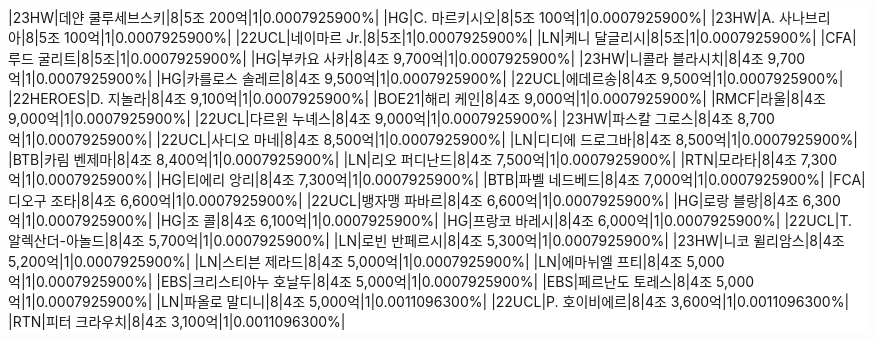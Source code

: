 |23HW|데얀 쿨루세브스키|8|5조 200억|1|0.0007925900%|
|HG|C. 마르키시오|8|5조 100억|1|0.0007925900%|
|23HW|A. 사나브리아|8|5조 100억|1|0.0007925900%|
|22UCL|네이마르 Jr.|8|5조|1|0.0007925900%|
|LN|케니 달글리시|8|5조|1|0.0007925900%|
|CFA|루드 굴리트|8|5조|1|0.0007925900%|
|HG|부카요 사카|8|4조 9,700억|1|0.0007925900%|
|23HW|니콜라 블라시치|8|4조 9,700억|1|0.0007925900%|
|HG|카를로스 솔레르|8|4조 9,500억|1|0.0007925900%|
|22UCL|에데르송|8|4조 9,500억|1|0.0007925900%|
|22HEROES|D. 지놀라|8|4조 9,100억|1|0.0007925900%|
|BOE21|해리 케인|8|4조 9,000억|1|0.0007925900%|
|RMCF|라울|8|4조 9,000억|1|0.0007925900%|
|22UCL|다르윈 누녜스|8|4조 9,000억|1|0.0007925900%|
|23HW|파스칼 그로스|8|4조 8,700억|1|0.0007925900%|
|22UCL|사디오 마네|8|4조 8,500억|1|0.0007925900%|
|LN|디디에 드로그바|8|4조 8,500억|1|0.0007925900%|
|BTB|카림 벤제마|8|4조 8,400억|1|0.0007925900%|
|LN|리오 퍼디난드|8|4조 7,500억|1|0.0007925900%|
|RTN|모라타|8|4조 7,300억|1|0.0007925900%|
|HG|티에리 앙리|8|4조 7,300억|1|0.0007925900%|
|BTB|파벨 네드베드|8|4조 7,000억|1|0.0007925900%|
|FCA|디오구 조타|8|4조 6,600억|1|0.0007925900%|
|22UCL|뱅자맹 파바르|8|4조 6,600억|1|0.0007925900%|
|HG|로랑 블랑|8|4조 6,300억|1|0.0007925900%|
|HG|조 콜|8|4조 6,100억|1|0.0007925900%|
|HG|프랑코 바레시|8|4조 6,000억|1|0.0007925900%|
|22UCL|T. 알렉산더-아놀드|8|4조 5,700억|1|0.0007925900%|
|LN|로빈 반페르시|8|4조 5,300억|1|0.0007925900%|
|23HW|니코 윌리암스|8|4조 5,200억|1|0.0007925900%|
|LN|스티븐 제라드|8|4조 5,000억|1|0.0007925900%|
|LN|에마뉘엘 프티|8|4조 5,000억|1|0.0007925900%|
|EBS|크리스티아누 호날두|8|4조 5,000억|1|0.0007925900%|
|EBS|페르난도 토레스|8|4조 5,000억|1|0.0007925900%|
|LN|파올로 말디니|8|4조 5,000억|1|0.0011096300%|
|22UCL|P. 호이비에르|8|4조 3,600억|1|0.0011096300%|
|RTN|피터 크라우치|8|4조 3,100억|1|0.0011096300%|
****************
» **DIRECTIONS FOR THIS TASK**: Excluding every picture, write out each record word for word.

» **RESULT BELOW**:
Source code

: |23HW|데얀 쿨루세브스키|8|5조 200억|1|0.0007925900%|
|HG|C. 마르키시오|8|5조 100억|1|0.0007925900%|
|23HW|A. 사나브리아|8|5조 100억|1|0.0007925900%|
|22UCL|네이마르 Jr.|8|5조|1|0.0007925900%|
|LN|케니 달글리시|8|5조|1|0.0007925900%|
|CFA|루드 굴리트|8|5조|1|0.0007925900%|
|HG|부카요 사카|8|4조 9,700억|1|0.0007925900%|
|23HW|니콜라 블라시치|8|4조 9,700억|1|0.0007925900%|
|HG|카를로스 솔레르|8|4조 9,500억|1|0.0007925900%|
|22UCL|에데르송|8|4조 9,500억|1|0.0007925900%|
|22HEROES|D. 지놀라|8|4조 9,100억|1|0.0007925900%|
|BOE21|해리 케인|8|4조 9,000억|1|0.0007925900%|
|RMCF|라울|8|4조 9,000억|1|0.0007925900%|
|22UCL|다르윈 누녜스|8|4조 9,000억|1|0.0007925900%|
|23HW|파스칼 그로스|8|4조 8,700억|1|0.0007925900%|
|22UCL|사디오 마네|8|4조 8,500억|1|0.0007925900%|
|LN|디디에 드로그바|8|4조 8,500억|1|0.0007925900%|
|BTB|카림 벤제마|8|4조 8,400억|1|0.0007925900%|
|LN|리오 퍼디난드|8|4조 7,500억|1|0.0007925900%|
|RTN|모라타|8|4조 7,300억|1|0.0007925900%|
|HG|티에리 앙리|8|4조 7,300억|1|0.0007925900%|
|BTB|파벨 네드베드|8|4조 7,000억|1|0.0007925900%|
|FCA|디오구 조타|8|4조 6,600억|1|0.0007925900%|
|22UCL|뱅자맹 파바르|8|4조 6,600억|1|0.0007925900%|
|HG|로랑 블랑|8|4조 6,300억|1|0.0007925900%|
|HG|조 콜|8|4조 6,100억|1|0.0007925900%|
|HG|프랑코 바레시|8|4조 6,000억|1|0.0007925900%|
|22UCL|T. 알렉산더-아놀드|8|4조 5,700억|1|0.0007925900%|
|LN|로빈 반페르시|8|4조 5,300억|1|0.0007925900%|
|23HW|니코 윌리암스|8|4조 5,200억|1|0.0007925900%|
|LN|스티븐 제라드|8|4조 5,000억|1|0.0007925900%|
|LN|에마뉘엘 프티|8|4조 5,000억|1|0.0007925900%|
|EBS|크리스티아누 호날두|8|4조 5,000억|1|0.0007925900%|
|EBS|페르난도 토레스|8|4조 5,000억|1|0.0007925900%|
|LN|파올로 말디니|8|4조 5,000억|1|0.0011096300%|
|22UCL|P. 호이비에르|8|4조 3,600억|1|0.0011096300%|
|RTN|피터 크라우치|8|4조 3,100억|1|0.0011096300%|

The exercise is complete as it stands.